Is anyone here 40 or older and from Turtle Island (the US and Canada) and remember the environmentalism fad of roughly 1988-1991? Environmentalism is very important, but now I know the powers-that-be were trying to make environmental destruction the responsibility of proletariat individuals to solve. Reduce, reuse, recycle! https://helvede.net/@jwcph/116116331432711304
It's the Harry Lime quote from "The Third Man" (1949)
George Saunders' new book is about the death of one of those people
A handful of drones.... a handful of drones.....
@eribosot
@jwcph
Do you think that people always have the capacity of choice?
Would you agree, that the amount of blame should correlate with how much capacity they had to choose?
I do agree with you, that blaming those billionaires does not free the rest of us from blame.
At the same time I agree with this thread, that these people are clearly and freely choosing evil. So they deserve mounts of blaim.
I find the question of who's to blame much less interesting or important than fixing the problem. Yes, they are vastly more to blame than we are. But blaming them -or ourselves- does nothing to fix the problem.
The mindset I see is one of good and evil, or sin and redemption. But when a house is on fire, you first grab a bucket and put out the fire, and only later figure out who was the arsonist.
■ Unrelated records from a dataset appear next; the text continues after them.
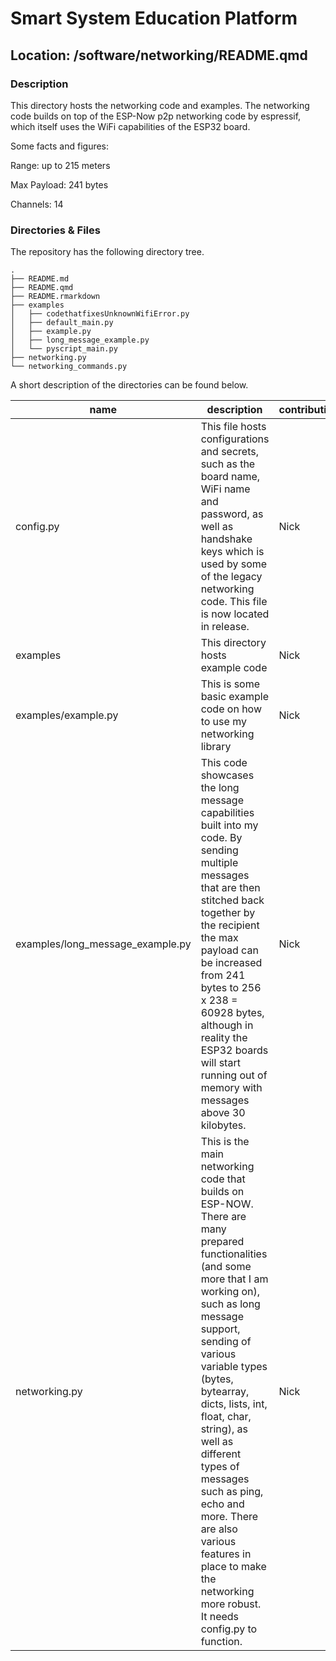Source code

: 

# Smart System Education Platform

## Location: /software/networking/README.qmd

### Description

This directory hosts the networking code and examples. The networking
code builds on top of the ESP-Now p2p networking code by espressif,
which itself uses the WiFi capabilities of the ESP32 board.

Some facts and figures:

Range: up to 215 meters

Max Payload: 241 bytes

Channels: 14

### Directories & Files

The repository has the following directory tree.

    .
    ├── README.md
    ├── README.qmd
    ├── README.rmarkdown
    ├── examples
    │   ├── codethatfixesUnknownWifiError.py
    │   ├── default_main.py
    │   ├── example.py
    │   ├── long_message_example.py
    │   └── pyscript_main.py
    ├── networking.py
    └── networking_commands.py

A short description of the directories can be found below.

| name | description | contribution |
|----|----|----|
| config.py | This file hosts configurations and secrets, such as the board name, WiFi name and password, as well as handshake keys which is used by some of the legacy networking code. This file is now located in release. | Nick |
| examples | This directory hosts example code | Nick |
| examples/example.py | This is some basic example code on how to use my networking library | Nick |
| examples/long_message_example.py | This code showcases the long message capabilities built into my code. By sending multiple messages that are then stitched back together by the recipient the max payload can be increased from 241 bytes to 256 x 238 = 60928 bytes, although in reality the ESP32 boards will start running out of memory with messages above 30 kilobytes. | Nick |
| networking.py | This is the main networking code that builds on ESP-NOW. There are many prepared functionalities (and some more that I am working on), such as long message support, sending of various variable types (bytes, bytearray, dicts, lists, int, float, char, string), as well as different types of messages such as ping, echo and more. There are also various features in place to make the networking more robust. It needs config.py to function. | Nick |
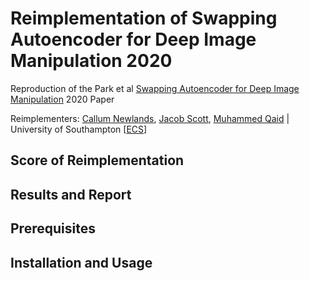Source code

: # Reimplementation of Swapping Autoencoder for Deep Image Manipulation 2020
Reproduction of the Park et al [Swapping Autoencoder for Deep Image Manipulation](https://arxiv.org/pdf/2007.00653v1.pdf) 2020 Paper

Reimplementers: [Callum Newlands](mailto:cn2g18@soton.ac.uk), [Jacob Scott](mailto:js11g18@soton.ac.uk), [Muhammed Qaid](mailto:mq1g18@soton.ac.uk) | University of Southampton [[ECS](https://www.ecs.soton.ac.uk/)]

## Score of Reimplementation

## Results and Report

## Prerequisites

## Installation and Usage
@Leendaal @blackoverflow @jwcph
That's a great point, but to stretch the analogy even further, where does the arsonist get his unlimited supply of gasoline? On the one hand, I have a bucket in my hand, and on the other hand, I just gave him that gasoline earlier in the day.
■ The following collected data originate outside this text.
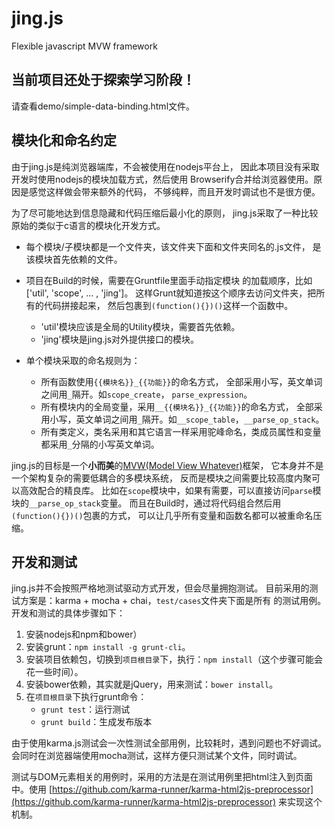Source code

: jing.js
=======

Flexible javascript MVW framework

当前项目还处于探索学习阶段！
------

请查看demo/simple-data-binding.html文件。

模块化和命名约定
------
由于jing.js是纯浏览器端库，不会被使用在nodejs平台上，
因此本项目没有采取开发时使用nodejs的模块加载方式，然后使用
Browserify合并给浏览器使用。原因是感觉这样做会带来额外的代码，
不够纯粹，而且开发时调试也不是很方便。

为了尽可能地达到信息隐藏和代码压缩后最小化的原则，
jing.js采取了一种比较原始的类似于c语言的模块化开发方式。

* 每个模块/子模块都是一个文件夹，该文件夹下面和文件夹同名的.js文件，
  是该模块首先依赖的文件。

* 项目在Build的时候，需要在Gruntfile里面手动指定模块
  的加载顺序，比如['util', 'scope', ... , 'jing']。
  这样Grunt就知道按这个顺序去访问文件夹，把所有的代码拼接起来，
  然后包裹到`(function(){})()`这样一个函数中。

  * 'util'模块应该是全局的Utility模块，需要首先依赖。
  * 'jing'模块是jing.js对外提供接口的模块。

* 单个模块采取的命名规则为：

  * 所有函数使用`{{模块名}}_{{功能}}`的命名方式，
    全部采用小写，英文单词之间用`_`隔开。如`scope_create`， `parse_expression`。
  * 所有模块内的全局变量，采用`__{{模块名}}_{{功能}}`的命名方式，
    全部采用小写，英文单词之间用`_`隔开。如`__scope_table`，`__parse_op_stack`。
  * 所有类定义，类名采用和其它语言一样采用驼峰命名，类成员属性和变量都采用`_`分隔的小写英文单词。

jing.js的目标是一个**小而美**的[MVW(Model View Whatever)](http://stackoverflow.com/questions/13329485/mvw-what-does-it-stand-for)框架，
它本身并不是一个架构复杂的需要低耦合的多模块系统，
反而是模块之间需要比较高度内聚可以高效配合的精良库。
比如在`scope`模块中，如果有需要，可以直接访问`parse`模块的`__parse_op_stack`变量。
而且在Build时，通过将代码组合然后用`(function(){})()`包裹的方式，
可以让几乎所有变量和函数名都可以被重命名压缩。


开发和测试
----
jing.js并不会按照严格地测试驱动方式开发，但会尽量拥抱测试。
目前采用的测试方案是：karma + mocha + chai，`test/cases`文件夹下面是所有
的测试用例。开发和测试的具体步骤如下：

1. 安装nodejs和npm和bower）
2. 安装grunt：`npm install -g grunt-cli`。
3. 安装项目依赖包，切换到`项目根目录`下，执行：`npm install`（这个步骤可能会花一些时间）。
4. 安装bower依赖，其实就是jQuery，用来测试：`bower install`。
5. 在`项目根目录`下执行grunt命令：
   * `grunt test`：运行测试
   * `grunt build`：生成发布版本

由于使用karma.js测试会一次性测试全部用例，比较耗时，遇到问题也不好调试。会同时在浏览器端使用mocha测试，这样方便只测试某个文件，同时调试。

测试与DOM元素相关的用例时，采用的方法是在测试用例里把html注入到页面中。使用
[https://github.com/karma-runner/karma-html2js-preprocessor](https://github.com/karma-runner/karma-html2js-preprocessor)
来实现这个机制。

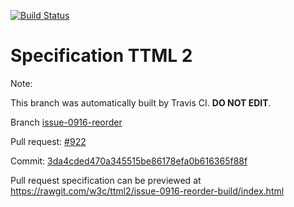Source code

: [![Build Status](https://travis-ci.org/w3c/ttml2.svg?branch=issue-0916-reorder)](https://travis-ci.org/w3c/ttml2)


# Specification TTML 2


Note:


This branch was automatically built by Travis CI. <b>DO NOT EDIT</b>.


 Branch [issue-0916-reorder](https://github.com/w3c/ttml2/tree/issue-0916-reorder)


 Pull request: [#922](https://github.com/w3c/ttml2/pull/922)


 Commit: [3da4cded470a345515be86178efa0b616365f88f](https://github.com/w3c/ttml2/commit/3da4cded470a345515be86178efa0b616365f88f)

Pull request specification can be previewed at https://rawgit.com/w3c/ttml2/issue-0916-reorder-build/index.html



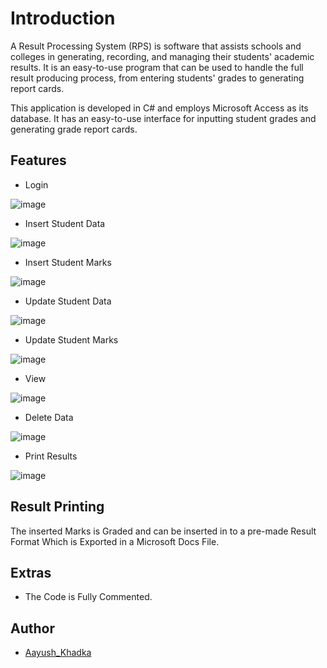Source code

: 
# Introduction

A Result Processing System (RPS) is software that assists schools and colleges in generating, recording, and managing their students' academic results. It is an easy-to-use program that can be used to handle the full result producing process, from entering students' grades to generating report cards.

This application is developed in C# and employs Microsoft Access as its database. It has an easy-to-use interface for inputting student grades and generating grade report cards.


## Features
- Login




![image](https://user-images.githubusercontent.com/118432407/216778204-bae61638-c0c7-4000-a66e-ea2fd3e313ea.png)

- Insert Student Data





![image](https://user-images.githubusercontent.com/118432407/216778299-ba1984d7-65b4-4cea-afbb-6e70defb8a29.png)

- Insert Student Marks




![image](https://user-images.githubusercontent.com/118432407/216778357-147ac5cc-c4eb-424e-8b18-8301b1db33e6.png)

- Update Student Data



![image](https://user-images.githubusercontent.com/118432407/216778459-6966bfcf-8d14-433f-bce7-856feb65de35.png)

- Update Student Marks




![image](https://user-images.githubusercontent.com/118432407/216778470-d6895868-6ef4-45bd-8c87-8c87ac575719.png)

- View 



![image](https://user-images.githubusercontent.com/118432407/216778485-1f7a9aae-ab56-4eae-b9c2-ac3dc6743757.png)

- Delete Data



![image](https://user-images.githubusercontent.com/118432407/216778500-80c08d48-aa03-4bf1-9e8a-41bef179ca05.png)

- Print Results 




![image](https://user-images.githubusercontent.com/118432407/216778628-34da74cd-2818-4a8a-849d-3dffc05f155a.png)



## Result Printing
The inserted Marks is Graded and can be inserted in to a pre-made Result Format Which is Exported in a Microsoft Docs File. 

## Extras
- The Code is Fully Commented.




## Author

- [Aayush_Khadka](https://github.com/Aayush-khadka)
In literal terms, isn't the oil executive's wealth and power inextricably linked to my carbon footprint?
@eribosot
Did you freely choose to give him the gasoline?
What (better) options did you have?
"Just, like, don't drive!" is a shitty previleged answer.
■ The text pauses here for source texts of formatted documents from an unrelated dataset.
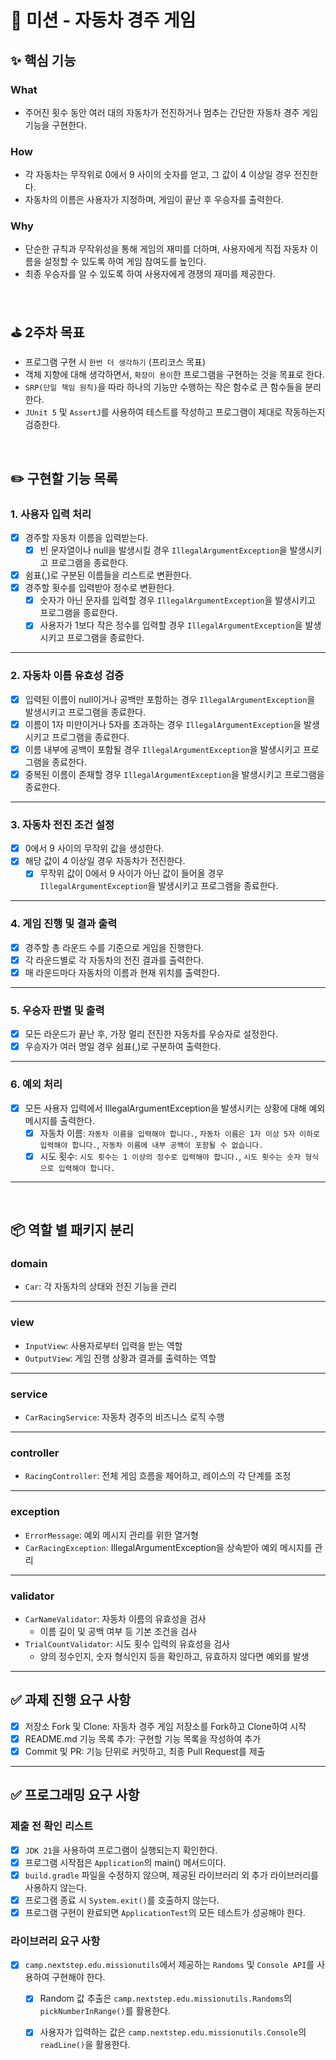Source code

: # 🚗 미션 - 자동차 경주 게임
## ✨ 핵심 기능
### What
- 주어진 횟수 동안 여러 대의 자동차가 전진하거나 멈추는 간단한 자동차 경주 게임 기능을 구현한다.

### How
- 각 자동차는 무작위로 0에서 9 사이의 숫자를 얻고, 그 값이 4 이상일 경우 전진한다.
- 자동차의 이름은 사용자가 지정하며, 게임이 끝난 후 우승자를 출력한다.

### Why
- 단순한 규칙과 무작위성을 통해 게임의 재미를 더하며, 사용자에게 직접 자동차 이름을 설정할 수 있도록 하여 게임 참여도를 높인다.
- 최종 우승자를 알 수 있도록 하여 사용자에게 경쟁의 재미를 제공한다.

<br/>

## ⛳️ 2주차 목표
- 프로그램 구현 시 `한번 더 생각하기` (프리코스 목표)
- 객체 지향에 대해 생각하면서, `확장이 용이`한 프로그램을 구현하는 것을 목표로 한다.
- `SRP(단일 책임 원칙)`을 따라 하나의 기능만 수행하는 작은 함수로 큰 함수들을 분리한다.
- `JUnit 5` 및 `AssertJ`를 사용하여 테스트를 작성하고 프로그램이 제대로 작동하는지 검증한다.

<br/>

## ✏️ 구현할 기능 목록
### 1. 사용자 입력 처리
- [x] 경주할 자동차 이름을 입력받는다.
    - [x] 빈 문자열이나 null을 발생시킬 경우 `IllegalArgumentException`을 발생시키고 프로그램을 종료한다.
- [x] 쉼표(,)로 구분된 이름들을 리스트로 변환한다.
- [x] 경주할 횟수를 입력받아 정수로 변환한다. 
    - [x] 숫자가 아닌 문자를 입력할 경우 `IllegalArgumentException`을 발생시키고 프로그램을 종료한다.
    - [x] 사용자가 1보다 작은 정수를 입력할 경우 `IllegalArgumentException`을 발생시키고 프로그램을 종료한다.
---
### 2. 자동차 이름 유효성 검증
- [x] 입력된 이름이 null이거나 공백만 포함하는 경우 `IllegalArgumentException`을 발생시키고 프로그램을 종료한다.
- [x] 이름이 1자 미만이거나 5자를 초과하는 경우 `IllegalArgumentException`을 발생시키고 프로그램을 종료한다.
- [x] 이름 내부에 공백이 포함될 경우 `IllegalArgumentException`을 발생시키고 프로그램을 종료한다.
- [x] 중복된 이름이 존재할 경우 `IllegalArgumentException`을 발생시키고 프로그램을 종료한다.
---
### 3. 자동차 전진 조건 설정
- [x] 0에서 9 사이의 무작위 값을 생성한다.
- [x] 해당 값이 4 이상일 경우 자동차가 전진한다.
    - [x] 무작위 값이 0에서 9 사이가 아닌 값이 들어올 경우 `IllegalArgumentException`을 발생시키고 프로그램을 종료한다.
---
### 4. 게임 진행 및 결과 출력
- [x] 경주할 총 라운드 수를 기준으로 게임을 진행한다. 
- [x] 각 라운드별로 각 자동차의 전진 결과를 출력한다.
- [x] 매 라운드마다 자동차의 이름과 현재 위치를 출력한다.
---
### 5. 우승자 판별 및 출력
- [x] 모든 라운드가 끝난 후, 가장 멀리 전진한 자동차를 우승자로 설정한다.
- [x] 우승자가 여러 명일 경우 쉼표(,)로 구분하여 출력한다.
---
### 6. 예외 처리
- [x] 모든 사용자 입력에서 IllegalArgumentException을 발생시키는 상황에 대해 예외 메시지를 출력한다.
    - [x] 자동차 이름: `자동차 이름을 입력해야 합니다.`, `자동차 이름은 1자 이상 5자 이하로 입력해야 합니다.`, `자동차 이름에 내부 공백이 포함될 수 없습니다.`
    - [x] 시도 횟수: `시도 횟수는 1 이상의 정수로 입력해야 합니다.`, `시도 횟수는 숫자 형식으로 입력해야 합니다.`
---
<br/>

## 📦 역할 별 패키지 분리
### domain
- `Car`: 각 자동차의 상태와 전진 기능을 관리
---
### view
- `InputView`: 사용자로부터 입력을 받는 역할
- `OutputView`: 게임 진행 상황과 결과를 출력하는 역할
---
### service
- `CarRacingService`: 자동차 경주의 비즈니스 로직 수행
---
### controller
- `RacingController`: 전체 게임 흐름을 제어하고, 레이스의 각 단계를 조정 
---
### exception
- `ErrorMessage`: 예외 메시지 관리를 위한 열거형
- `CarRacingException`: IllegalArgumentException을 상속받아 예외 메시지를 관리
---
### validator
- `CarNameValidator`: 자동차 이름의 유효성을 검사 
    - 이름 길이 및 공백 여부 등 기본 조건을 검사
- `TrialCountValidator`: 시도 횟수 입력의 유효성을 검사
    - 양의 정수인지, 숫자 형식인지 등을 확인하고, 유효하지 않다면 예외를 발생
---

## ✅ 과제 진행 요구 사항
- [x] 저장소 Fork 및 Clone: 자동차 경주 게임 저장소를 Fork하고 Clone하여 시작
- [x] README.md 기능 목록 추가: 구현할 기능 목록을 작성하여 추가
- [x] Commit 및 PR: 기능 단위로 커밋하고, 최종 Pull Request를 제출 
---
## ✅ 프로그래밍 요구 사항
### 제출 전 확인 리스트
- [x] `JDK 21`을 사용하여 프로그램이 실행되는지 확인한다.
- [x] 프로그램 시작점은 `Application`의 main() 메서드이다.
- [x] `build.gradle` 파일을 수정하지 않으며, 제공된 라이브러리 외 추가 라이브러리를 사용하지 않는다.
- [x] 프로그램 종료 시 `System.exit()`를 호출하지 않는다.
- [x] 프로그램 구현이 완료되면 `ApplicationTest`의 모든 테스트가 성공해야 한다.
### 라이브러리 요구 사항
- [x] `camp.nextstep.edu.missionutils`에서 제공하는 `Randoms` 및 `Console API`를 사용하여 구현해야 한다.
  - [x] Random 값 추출은 `camp.nextstep.edu.missionutils.Randoms`의 `pickNumberInRange()`를 활용한다.
  - [x] 사용자가 입력하는 값은 `camp.nextstep.edu.missionutils.Console`의 `readLine()`을 활용한다.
If you don't have a better answer, collective action, up to revolt, is the best we have.
Not a good answer, but the best we have.
Related: Carbon Handprint
https://www.canburypress.com/products/the-climate-handprint-by-gabriel-baunach-isbn-9781914487613
@blackoverflow Thanks for the book recommendation! I'll check it out.
I get that the snarky "You're against climate change, yet you still fly, interesting" bullshit is not a valid argument.
As for collective action, I have a question: Do you feel that mass protests would be more effective than voting green politicians into office, or vice versa? I don't mean it as a rhetorical question; I really want to hear your answer, and why.
@blackoverflow @eribosot Ressource-constrained people have little choice about many things, true. However, when given a choice, how do they act?
Badly, most of us, most of the time.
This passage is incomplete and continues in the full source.